The following works when the connection is HTTP/1.1, but does not when using Apache 2.4.25
, with mod_http2
enabled, and you have a browser that supports HTTP/2 (e.g. Firefox 52 or Chrome 57).
What happens is the Connection: close
header is not sent.
<?php
function http_connection_close($output_html = '') {
apache_setenv('no-gzip', 1); // Disable mod_gzip or mod_deflate
ignore_user_abort(true);
// Close session (if open)
while (ob_get_level() > 0) {
$output_html = ob_get_clean() . $output_html;
}
$output_html = str_pad($output_html, 1023); // Prompt server to send packet.

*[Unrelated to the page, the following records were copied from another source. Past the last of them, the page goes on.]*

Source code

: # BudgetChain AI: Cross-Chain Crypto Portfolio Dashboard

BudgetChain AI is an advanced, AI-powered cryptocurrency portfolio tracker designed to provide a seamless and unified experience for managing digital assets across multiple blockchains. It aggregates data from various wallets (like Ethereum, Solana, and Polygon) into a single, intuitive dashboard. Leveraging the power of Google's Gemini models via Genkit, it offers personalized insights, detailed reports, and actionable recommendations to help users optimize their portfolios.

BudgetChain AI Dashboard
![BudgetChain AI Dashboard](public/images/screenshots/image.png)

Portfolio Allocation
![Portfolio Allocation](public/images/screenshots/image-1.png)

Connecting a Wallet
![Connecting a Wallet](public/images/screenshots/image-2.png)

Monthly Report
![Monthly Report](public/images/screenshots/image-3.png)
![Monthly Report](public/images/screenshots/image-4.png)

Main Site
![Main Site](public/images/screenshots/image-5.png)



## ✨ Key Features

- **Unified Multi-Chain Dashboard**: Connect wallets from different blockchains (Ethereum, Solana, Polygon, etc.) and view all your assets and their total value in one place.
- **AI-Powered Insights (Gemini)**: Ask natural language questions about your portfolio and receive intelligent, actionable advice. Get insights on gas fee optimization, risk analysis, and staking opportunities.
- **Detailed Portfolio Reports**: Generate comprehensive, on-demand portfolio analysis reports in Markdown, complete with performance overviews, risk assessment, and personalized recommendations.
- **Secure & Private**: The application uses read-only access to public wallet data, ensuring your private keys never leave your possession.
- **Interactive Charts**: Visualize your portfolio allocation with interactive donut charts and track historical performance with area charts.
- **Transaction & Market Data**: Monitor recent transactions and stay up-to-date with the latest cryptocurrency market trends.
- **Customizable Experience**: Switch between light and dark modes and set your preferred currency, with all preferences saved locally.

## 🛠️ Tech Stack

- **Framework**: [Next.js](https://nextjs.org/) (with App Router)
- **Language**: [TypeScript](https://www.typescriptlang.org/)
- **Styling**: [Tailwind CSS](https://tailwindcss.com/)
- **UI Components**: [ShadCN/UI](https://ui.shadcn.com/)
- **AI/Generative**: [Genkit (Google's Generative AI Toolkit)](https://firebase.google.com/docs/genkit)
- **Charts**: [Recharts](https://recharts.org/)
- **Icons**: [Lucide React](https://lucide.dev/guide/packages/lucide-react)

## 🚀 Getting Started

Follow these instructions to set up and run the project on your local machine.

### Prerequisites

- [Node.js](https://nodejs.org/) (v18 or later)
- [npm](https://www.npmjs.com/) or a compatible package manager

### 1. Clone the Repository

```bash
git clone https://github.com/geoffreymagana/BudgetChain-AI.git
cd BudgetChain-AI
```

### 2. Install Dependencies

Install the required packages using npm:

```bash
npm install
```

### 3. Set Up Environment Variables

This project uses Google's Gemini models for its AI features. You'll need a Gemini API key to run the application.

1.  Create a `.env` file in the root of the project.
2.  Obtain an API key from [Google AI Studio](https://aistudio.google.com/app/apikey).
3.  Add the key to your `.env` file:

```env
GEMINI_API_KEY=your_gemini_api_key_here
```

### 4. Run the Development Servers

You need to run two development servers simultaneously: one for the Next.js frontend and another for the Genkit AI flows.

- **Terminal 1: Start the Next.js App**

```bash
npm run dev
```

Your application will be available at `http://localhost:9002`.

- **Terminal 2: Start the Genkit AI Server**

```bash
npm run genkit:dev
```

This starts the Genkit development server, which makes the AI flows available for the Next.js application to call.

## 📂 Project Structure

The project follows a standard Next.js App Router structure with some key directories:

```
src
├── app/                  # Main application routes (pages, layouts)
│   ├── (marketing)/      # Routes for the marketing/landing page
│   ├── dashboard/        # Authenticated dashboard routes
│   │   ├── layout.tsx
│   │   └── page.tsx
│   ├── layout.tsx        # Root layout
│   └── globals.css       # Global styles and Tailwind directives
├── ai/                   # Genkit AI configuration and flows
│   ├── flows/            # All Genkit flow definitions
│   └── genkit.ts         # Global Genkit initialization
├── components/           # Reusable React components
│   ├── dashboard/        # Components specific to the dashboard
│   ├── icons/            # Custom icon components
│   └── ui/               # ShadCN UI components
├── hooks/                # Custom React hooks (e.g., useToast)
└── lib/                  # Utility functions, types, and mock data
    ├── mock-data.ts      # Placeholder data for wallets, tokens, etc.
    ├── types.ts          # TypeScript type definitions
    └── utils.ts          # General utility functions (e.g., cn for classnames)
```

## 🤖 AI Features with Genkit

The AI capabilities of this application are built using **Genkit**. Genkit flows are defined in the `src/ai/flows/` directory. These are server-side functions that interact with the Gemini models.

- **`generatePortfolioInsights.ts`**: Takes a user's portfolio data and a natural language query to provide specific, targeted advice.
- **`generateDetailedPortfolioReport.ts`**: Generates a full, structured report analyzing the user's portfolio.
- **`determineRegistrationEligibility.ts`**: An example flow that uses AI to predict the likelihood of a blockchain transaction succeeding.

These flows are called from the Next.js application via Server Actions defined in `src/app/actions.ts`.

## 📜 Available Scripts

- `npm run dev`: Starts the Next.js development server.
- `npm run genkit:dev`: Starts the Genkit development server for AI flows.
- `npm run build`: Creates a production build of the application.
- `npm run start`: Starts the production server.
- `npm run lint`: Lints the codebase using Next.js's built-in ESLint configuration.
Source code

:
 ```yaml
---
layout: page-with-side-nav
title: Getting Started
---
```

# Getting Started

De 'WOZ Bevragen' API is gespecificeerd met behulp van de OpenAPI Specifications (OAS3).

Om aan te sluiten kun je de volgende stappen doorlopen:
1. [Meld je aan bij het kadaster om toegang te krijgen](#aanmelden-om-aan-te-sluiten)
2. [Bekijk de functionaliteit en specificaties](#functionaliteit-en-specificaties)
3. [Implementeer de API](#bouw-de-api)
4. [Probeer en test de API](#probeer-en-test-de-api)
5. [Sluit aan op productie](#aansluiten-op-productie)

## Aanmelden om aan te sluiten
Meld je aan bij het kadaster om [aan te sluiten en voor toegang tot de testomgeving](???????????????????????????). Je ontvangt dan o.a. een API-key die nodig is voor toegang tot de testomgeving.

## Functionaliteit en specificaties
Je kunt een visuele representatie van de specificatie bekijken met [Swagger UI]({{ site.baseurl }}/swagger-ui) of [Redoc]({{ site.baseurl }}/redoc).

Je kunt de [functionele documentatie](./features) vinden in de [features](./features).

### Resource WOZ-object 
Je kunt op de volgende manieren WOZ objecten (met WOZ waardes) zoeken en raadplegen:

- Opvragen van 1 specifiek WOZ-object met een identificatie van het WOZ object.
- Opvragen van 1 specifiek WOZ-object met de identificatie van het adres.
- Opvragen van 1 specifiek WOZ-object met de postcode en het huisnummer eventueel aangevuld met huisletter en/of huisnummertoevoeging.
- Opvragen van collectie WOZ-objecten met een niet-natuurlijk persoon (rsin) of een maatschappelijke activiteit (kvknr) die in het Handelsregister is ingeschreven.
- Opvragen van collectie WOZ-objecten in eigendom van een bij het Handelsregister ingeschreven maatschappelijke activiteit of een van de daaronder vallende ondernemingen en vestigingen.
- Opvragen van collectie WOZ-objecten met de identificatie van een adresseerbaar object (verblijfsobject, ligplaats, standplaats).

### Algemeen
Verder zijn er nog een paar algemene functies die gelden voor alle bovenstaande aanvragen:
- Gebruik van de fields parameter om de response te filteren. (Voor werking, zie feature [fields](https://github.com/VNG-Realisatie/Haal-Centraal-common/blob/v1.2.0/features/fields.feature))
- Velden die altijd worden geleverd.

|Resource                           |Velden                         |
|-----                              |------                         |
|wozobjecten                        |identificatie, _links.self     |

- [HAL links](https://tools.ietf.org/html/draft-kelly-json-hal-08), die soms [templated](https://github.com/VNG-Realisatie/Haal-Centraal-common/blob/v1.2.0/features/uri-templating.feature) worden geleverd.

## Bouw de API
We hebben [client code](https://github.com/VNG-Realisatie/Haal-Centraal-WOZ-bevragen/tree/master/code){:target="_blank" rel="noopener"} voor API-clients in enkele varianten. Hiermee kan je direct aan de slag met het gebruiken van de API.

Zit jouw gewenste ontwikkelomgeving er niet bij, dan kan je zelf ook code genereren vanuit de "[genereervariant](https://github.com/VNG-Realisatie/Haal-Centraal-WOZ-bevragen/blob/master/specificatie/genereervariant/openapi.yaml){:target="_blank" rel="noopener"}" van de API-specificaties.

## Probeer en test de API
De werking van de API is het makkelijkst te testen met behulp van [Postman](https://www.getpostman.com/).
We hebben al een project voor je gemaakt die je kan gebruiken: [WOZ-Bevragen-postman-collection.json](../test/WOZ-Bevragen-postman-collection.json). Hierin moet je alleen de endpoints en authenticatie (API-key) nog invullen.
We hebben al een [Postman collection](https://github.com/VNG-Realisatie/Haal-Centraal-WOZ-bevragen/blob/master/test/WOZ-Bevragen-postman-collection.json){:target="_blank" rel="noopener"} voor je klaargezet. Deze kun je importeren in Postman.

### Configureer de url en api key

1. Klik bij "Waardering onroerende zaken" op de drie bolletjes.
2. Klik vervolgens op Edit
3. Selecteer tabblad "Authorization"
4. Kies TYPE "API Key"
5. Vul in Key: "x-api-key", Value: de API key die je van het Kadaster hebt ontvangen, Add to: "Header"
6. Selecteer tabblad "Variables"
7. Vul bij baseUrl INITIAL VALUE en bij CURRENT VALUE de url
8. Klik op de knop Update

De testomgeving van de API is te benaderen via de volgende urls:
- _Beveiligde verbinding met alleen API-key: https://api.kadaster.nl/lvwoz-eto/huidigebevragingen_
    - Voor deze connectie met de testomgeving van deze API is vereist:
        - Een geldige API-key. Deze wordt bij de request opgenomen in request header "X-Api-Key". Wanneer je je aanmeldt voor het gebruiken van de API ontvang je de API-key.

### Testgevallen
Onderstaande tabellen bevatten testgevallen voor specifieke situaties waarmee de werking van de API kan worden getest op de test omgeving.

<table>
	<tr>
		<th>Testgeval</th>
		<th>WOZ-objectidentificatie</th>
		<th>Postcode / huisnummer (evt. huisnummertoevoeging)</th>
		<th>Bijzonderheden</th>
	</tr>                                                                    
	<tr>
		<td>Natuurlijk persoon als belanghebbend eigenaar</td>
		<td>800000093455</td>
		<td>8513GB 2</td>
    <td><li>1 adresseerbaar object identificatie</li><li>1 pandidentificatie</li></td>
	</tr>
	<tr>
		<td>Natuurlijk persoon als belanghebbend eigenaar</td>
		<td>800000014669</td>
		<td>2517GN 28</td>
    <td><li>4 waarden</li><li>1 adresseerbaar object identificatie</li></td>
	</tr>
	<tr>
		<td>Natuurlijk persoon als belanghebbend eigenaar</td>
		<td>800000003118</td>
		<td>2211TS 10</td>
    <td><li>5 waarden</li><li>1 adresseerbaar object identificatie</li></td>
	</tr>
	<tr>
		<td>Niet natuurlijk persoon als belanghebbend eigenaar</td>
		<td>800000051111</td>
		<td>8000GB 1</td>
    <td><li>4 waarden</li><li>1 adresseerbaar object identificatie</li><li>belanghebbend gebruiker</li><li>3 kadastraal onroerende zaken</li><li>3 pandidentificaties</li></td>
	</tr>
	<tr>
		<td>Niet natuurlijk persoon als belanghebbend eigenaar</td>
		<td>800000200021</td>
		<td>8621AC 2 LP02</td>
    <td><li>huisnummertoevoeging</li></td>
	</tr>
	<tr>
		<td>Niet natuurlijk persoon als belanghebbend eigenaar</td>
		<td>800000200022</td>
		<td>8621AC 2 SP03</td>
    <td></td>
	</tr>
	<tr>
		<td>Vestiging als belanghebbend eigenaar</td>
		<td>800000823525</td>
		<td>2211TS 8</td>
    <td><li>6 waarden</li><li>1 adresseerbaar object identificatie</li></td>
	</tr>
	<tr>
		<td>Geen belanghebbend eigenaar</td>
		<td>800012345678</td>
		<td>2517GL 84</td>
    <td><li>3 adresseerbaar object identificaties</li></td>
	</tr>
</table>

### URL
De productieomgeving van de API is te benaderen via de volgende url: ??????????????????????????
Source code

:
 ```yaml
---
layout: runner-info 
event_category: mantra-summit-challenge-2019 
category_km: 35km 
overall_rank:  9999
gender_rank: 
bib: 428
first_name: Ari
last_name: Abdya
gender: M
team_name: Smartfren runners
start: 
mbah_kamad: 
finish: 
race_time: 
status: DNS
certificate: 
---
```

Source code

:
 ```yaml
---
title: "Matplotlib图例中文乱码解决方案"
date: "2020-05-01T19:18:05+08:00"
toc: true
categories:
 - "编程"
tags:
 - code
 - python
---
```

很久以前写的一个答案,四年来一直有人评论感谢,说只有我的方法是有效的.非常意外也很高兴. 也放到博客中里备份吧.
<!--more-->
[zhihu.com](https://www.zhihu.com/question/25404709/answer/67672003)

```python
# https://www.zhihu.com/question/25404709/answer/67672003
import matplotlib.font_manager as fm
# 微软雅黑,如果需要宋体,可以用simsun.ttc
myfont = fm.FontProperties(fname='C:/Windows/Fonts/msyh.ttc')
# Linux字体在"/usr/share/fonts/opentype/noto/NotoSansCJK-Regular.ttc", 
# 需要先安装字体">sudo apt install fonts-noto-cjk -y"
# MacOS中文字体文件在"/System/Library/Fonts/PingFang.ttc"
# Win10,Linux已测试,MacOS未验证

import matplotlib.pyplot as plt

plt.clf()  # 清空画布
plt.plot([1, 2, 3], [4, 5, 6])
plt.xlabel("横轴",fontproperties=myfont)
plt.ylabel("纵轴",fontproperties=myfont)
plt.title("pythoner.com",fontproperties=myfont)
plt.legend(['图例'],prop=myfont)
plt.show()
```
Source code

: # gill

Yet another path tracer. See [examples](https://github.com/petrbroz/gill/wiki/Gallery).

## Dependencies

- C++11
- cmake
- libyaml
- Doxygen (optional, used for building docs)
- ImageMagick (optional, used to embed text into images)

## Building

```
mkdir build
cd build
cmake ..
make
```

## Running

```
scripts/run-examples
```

$output_html .= "\n"; // For when the client is using fgets()
header('Connection: close');
header('Content-Length: ' . strlen($output_html));
echo $output_html;
flush();
}
http_connection_close('<html>...</html>');
// Do stuff...
?>
For similar approaches to this problem, see:
And as to why the connection
header is removed, the documentation for the nghttp2
library (as used by Apache) states:
https://github.com/nghttp2/nghttp2/blob/master/doc/programmers-guide.rst
HTTP/2 prohibits connection-specific header fields. The
following header fields must not appear: "Connection"...
So if we cannot tell the browser to close the connection via this header, how do we get this to work?
Or is there another way of telling the browser that it has everything for the HTML response, and that it shouldn't keep waiting for more data to arrive.
This answer works only when web server communicates to PHP over FastCGI
protocol.
To send the reply to user (web server) and resume processing in the background, without involving OS calls, invoke the fastcgi_finish_request()
function.
<?php
echo '<h1>This is a heading</h1>'; // Output sent
fastcgi_finish_request(); // "Hang up" with web-server, the user receives what was echoed
while(true)
{
// Do a long task here
// while(true) is used to indicate this might be a long-running piece of code
}
php-fpm
child process will be busy and unable to accept new requests until they're done with processing this long running task.If all available php-fpm
child processes are busy, then your users will experience hanging page. Use with caution.
nginx
and apache
servers both know how to deal with FastCGI
protocol so there should be no requirement to swap out apache
server for nginx
.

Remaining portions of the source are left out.